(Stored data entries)
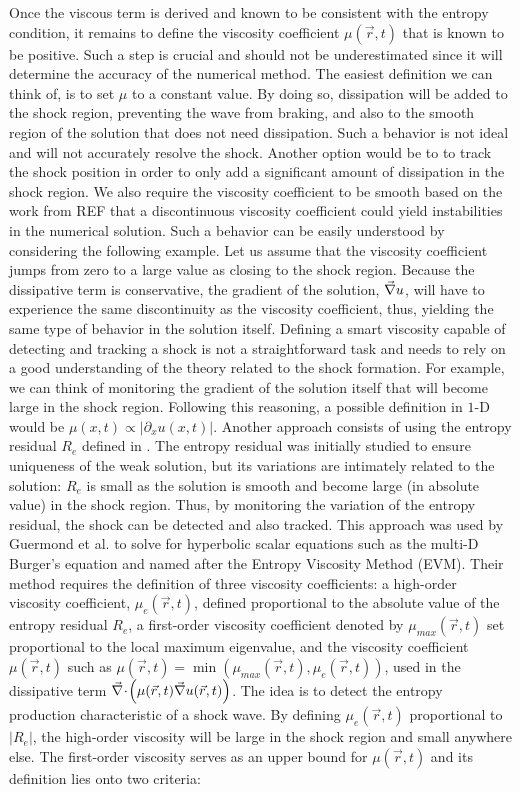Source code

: Once the viscous term is derived and known to be consistent with the entropy condition, it remains to define the viscosity coefficient $\mu(\vec{r},t)$ that is known to be positive. Such a step is crucial and should not be underestimated since it will determine the accuracy of the numerical method. The easiest definition we can think of, is to set $\mu$ to a constant value. By doing so, dissipation will be added to the shock region, preventing the wave from braking, and also to the smooth region of the solution that does not need dissipation. Such a behavior is not ideal and will not accurately resolve the shock. Another option would be to to track the shock position in order to only add a significant amount of dissipation in the shock region. We also require the viscosity coefficient to be smooth based on the work from REF that a discontinuous viscosity coefficient could yield instabilities in the numerical solution. Such a behavior can be easily understood by considering the following example. Let us assume that the viscosity coefficient jumps from zero to a large value as closing to the shock region. Because the dissipative term is conservative, the gradient of the solution, $\vec{\nabla} u$, will have to experience the same discontinuity as the viscosity coefficient, thus, yielding the same type of behavior in the solution itself.   
Defining a smart viscosity capable of detecting and tracking a shock is not a straightforward task and needs to rely on a good understanding of the theory related to the shock formation. For example, we can think of monitoring the gradient of the solution itself that will become large in the shock region. Following this reasoning, a possible definition in $1$-D would be $\mu(x,t) \propto \left| \partial_x u(x,t) \right|$. Another approach consists of using the entropy residual $R_e$ defined in . The entropy residual was initially studied to ensure uniqueness of the weak solution, but its variations are intimately related to the solution: $R_e$ is small as the solution is smooth and become large (in absolute value) in the shock region. Thus, by monitoring the variation of the entropy residual, the shock can be detected and also tracked. This approach was used by Guermond et al. \cite{jlg1, jlg2, jlg3} to solve for hyperbolic scalar equations such as the multi-D Burger's equation and named after the Entropy Viscosity Method (EVM). Their method requires the definition of three viscosity coefficients: a high-order viscosity coefficient, $\mu_e(\vec{r},t)$, defined proportional to the absolute value of the entropy residual $R_e$,  a first-order viscosity coefficient denoted by $\mu_{max}(\vec{r},t)$ set proportional to the local maximum eigenvalue, and the viscosity coefficient $\mu(\vec{r},t)$ such as $\mu(\vec{r},t) = \min \left( \mu_{max}(\vec{r},t), \mu_e(\vec{r},t) \right)$, used in the dissipative term $\vec{\nabla}\! \cdot \! \left( \mu(\vec{r},t) \vec{\nabla} u(\vec{r},t) \right)$. The idea is to detect the entropy production characteristic of a shock wave. By defining $\mu_e(\vec{r},t)$ proportional to $\left| R_e \right|$, the high-order viscosity will be large in the shock region and small anywhere else. The first-order viscosity serves as an upper bound for $\mu(\vec{r},t)$ and its definition lies onto two criteria:
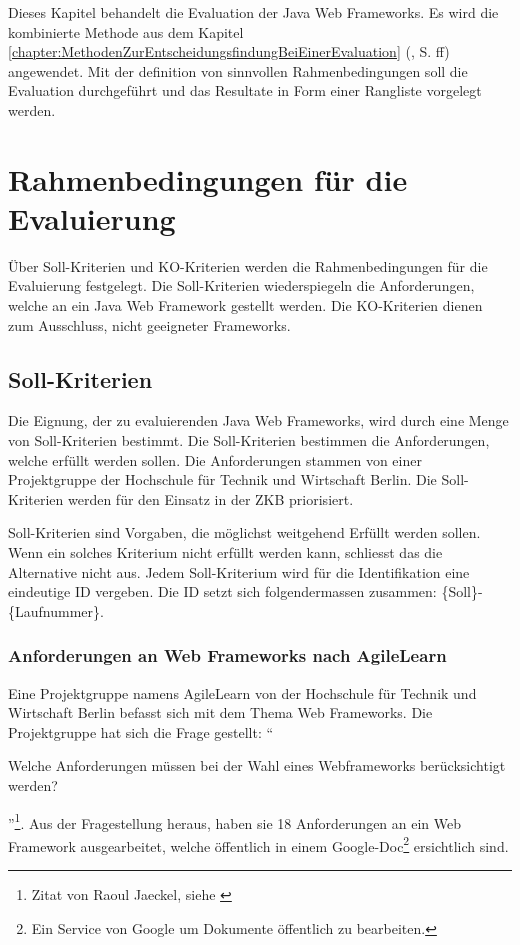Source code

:   Dieses Kapitel behandelt die Evaluation der Java Web Frameworks. Es wird die
  kombinierte Methode aus dem Kapitel 
  \ref{chapter:MethodenZurEntscheidungsfindungBeiEinerEvaluation}
  (, S.
  \pageref{chapter:MethodenZurEntscheidungsfindungBeiEinerEvaluation}ff)
  angewendet. Mit der definition von sinnvollen Rahmenbedingungen soll die
  Evaluation durchgeführt und das Resultate in Form einer Rangliste vorgelegt
  werden.
    
  \section{Rahmenbedingungen für die Evaluierung}
  
  Über Soll-Kriterien und KO-Kriterien werden die Rahmenbedingungen für die
  Evaluierung festgelegt. Die Soll-Kriterien wiederspiegeln die Anforderungen,
  welche an ein Java Web Framework gestellt werden. Die KO-Kriterien dienen zum
  Ausschluss, nicht geeigneter Frameworks.

  \subsection{Soll-Kriterien}
  
  Die Eignung, der zu evaluierenden Java Web Frameworks, wird durch eine Menge
  von Soll-Kriterien bestimmt. Die Soll-Kriterien bestimmen die Anforderungen,
  welche erfüllt werden sollen. Die Anforderungen stammen von einer
  Projektgruppe der Hochschule für Technik und Wirtschaft Berlin. Die
  Soll-Kriterien werden für den Einsatz in der \ac{ZKB} priorisiert.
  
  Soll-Kriterien sind Vorgaben, die möglichst weitgehend Erfüllt werden sollen.
  Wenn ein solches Kriterium nicht erfüllt werden kann, schliesst das die
  Alternative nicht aus. Jedem Soll-Kriterium wird für die Identifikation eine
  eindeutige ID vergeben. Die ID setzt sich folgendermassen zusammen: 
  \{Soll\}-\{Laufnummer\}.
  
  \subsubsection{Anforderungen an Web Frameworks nach AgileLearn}
  
  Eine Projektgruppe namens AgileLearn von der Hochschule für Technik und
  Wirtschaft Berlin befasst sich mit dem Thema Web Frameworks. Die
  Projektgruppe hat sich die Frage gestellt: ``\begin{itshape}Welche
  Anforderungen müssen bei der Wahl eines Webframeworks berücksichtigt
  werden?\end{itshape}''\footnote{Zitat von Raoul Jaeckel, siehe
  \cite{AnforderungenAnWebframeworks}}. Aus der Fragestellung heraus, haben sie
  18 Anforderungen an ein Web Framework ausgearbeitet, welche öffentlich in
  einem Google-Doc\footnote{Ein Service von Google um Dokumente öffentlich zu
  bearbeiten.} ersichtlich sind.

• **TASK STATEMENT**: Return every entry word for word, minus the pictures.

• **TASK RESULT**:
Source code

: Once the viscous term is derived and known to be consistent with the entropy condition, it remains to define the viscosity coefficient $\mu(\vec{r},t)$ that is known to be positive. Such a step is crucial and should not be underestimated since it will determine the accuracy of the numerical method. The easiest definition we can think of, is to set $\mu$ to a constant value. By doing so, dissipation will be added to the shock region, preventing the wave from braking, and also to the smooth region of the solution that does not need dissipation. Such a behavior is not ideal and will not accurately resolve the shock. Another option would be to to track the shock position in order to only add a significant amount of dissipation in the shock region. We also require the viscosity coefficient to be smooth based on the work from REF that a discontinuous viscosity coefficient could yield instabilities in the numerical solution. Such a behavior can be easily understood by considering the following example. Let us assume that the viscosity coefficient jumps from zero to a large value as closing to the shock region. Because the dissipative term is conservative, the gradient of the solution, $\vec{\nabla} u$, will have to experience the same discontinuity as the viscosity coefficient, thus, yielding the same type of behavior in the solution itself.   
Defining a smart viscosity capable of detecting and tracking a shock is not a straightforward task and needs to rely on a good understanding of the theory related to the shock formation. For example, we can think of monitoring the gradient of the solution itself that will become large in the shock region. Following this reasoning, a possible definition in $1$-D would be $\mu(x,t) \propto \left| \partial_x u(x,t) \right|$. Another approach consists of using the entropy residual $R_e$ defined in . The entropy residual was initially studied to ensure uniqueness of the weak solution, but its variations are intimately related to the solution: $R_e$ is small as the solution is smooth and become large (in absolute value) in the shock region. Thus, by monitoring the variation of the entropy residual, the shock can be detected and also tracked. This approach was used by Guermond et al. \cite{jlg1, jlg2, jlg3} to solve for hyperbolic scalar equations such as the multi-D Burger's equation and named after the Entropy Viscosity Method (EVM). Their method requires the definition of three viscosity coefficients: a high-order viscosity coefficient, $\mu_e(\vec{r},t)$, defined proportional to the absolute value of the entropy residual $R_e$,  a first-order viscosity coefficient denoted by $\mu_{max}(\vec{r},t)$ set proportional to the local maximum eigenvalue, and the viscosity coefficient $\mu(\vec{r},t)$ such as $\mu(\vec{r},t) = \min \left( \mu_{max}(\vec{r},t), \mu_e(\vec{r},t) \right)$, used in the dissipative term $\vec{\nabla}\! \cdot \! \left( \mu(\vec{r},t) \vec{\nabla} u(\vec{r},t) \right)$. The idea is to detect the entropy production characteristic of a shock wave. By defining $\mu_e(\vec{r},t)$ proportional to $\left| R_e \right|$, the high-order viscosity will be large in the shock region and small anywhere else. The first-order viscosity serves as an upper bound for $\mu(\vec{r},t)$ and its definition lies onto two criteria:
Source code

:   Dieses Kapitel behandelt die Evaluation der Java Web Frameworks. Es wird die
  kombinierte Methode aus dem Kapitel 
  \ref{chapter:MethodenZurEntscheidungsfindungBeiEinerEvaluation}
  (, S.
  \pageref{chapter:MethodenZurEntscheidungsfindungBeiEinerEvaluation}ff)
  angewendet. Mit der definition von sinnvollen Rahmenbedingungen soll die
  Evaluation durchgeführt und das Resultate in Form einer Rangliste vorgelegt
  werden.
    
  \section{Rahmenbedingungen für die Evaluierung}
  
  Über Soll-Kriterien und KO-Kriterien werden die Rahmenbedingungen für die
  Evaluierung festgelegt. Die Soll-Kriterien wiederspiegeln die Anforderungen,
  welche an ein Java Web Framework gestellt werden. Die KO-Kriterien dienen zum
  Ausschluss, nicht geeigneter Frameworks.

  \subsection{Soll-Kriterien}
  
  Die Eignung, der zu evaluierenden Java Web Frameworks, wird durch eine Menge
  von Soll-Kriterien bestimmt. Die Soll-Kriterien bestimmen die Anforderungen,
  welche erfüllt werden sollen. Die Anforderungen stammen von einer
  Projektgruppe der Hochschule für Technik und Wirtschaft Berlin. Die
  Soll-Kriterien werden für den Einsatz in der \ac{ZKB} priorisiert.
  
  Soll-Kriterien sind Vorgaben, die möglichst weitgehend Erfüllt werden sollen.
  Wenn ein solches Kriterium nicht erfüllt werden kann, schliesst das die
  Alternative nicht aus. Jedem Soll-Kriterium wird für die Identifikation eine
  eindeutige ID vergeben. Die ID setzt sich folgendermassen zusammen: 
  \{Soll\}-\{Laufnummer\}.
  
  \subsubsection{Anforderungen an Web Frameworks nach AgileLearn}
  
  Eine Projektgruppe namens AgileLearn von der Hochschule für Technik und
  Wirtschaft Berlin befasst sich mit dem Thema Web Frameworks. Die
  Projektgruppe hat sich die Frage gestellt: ``\begin{itshape}Welche
  Anforderungen müssen bei der Wahl eines Webframeworks berücksichtigt
  werden?\end{itshape}''\footnote{Zitat von Raoul Jaeckel, siehe
  \cite{AnforderungenAnWebframeworks}}. Aus der Fragestellung heraus, haben sie
  18 Anforderungen an ein Web Framework ausgearbeitet, welche öffentlich in
  einem Google-Doc\footnote{Ein Service von Google um Dokumente öffentlich zu
  bearbeiten.} ersichtlich sind.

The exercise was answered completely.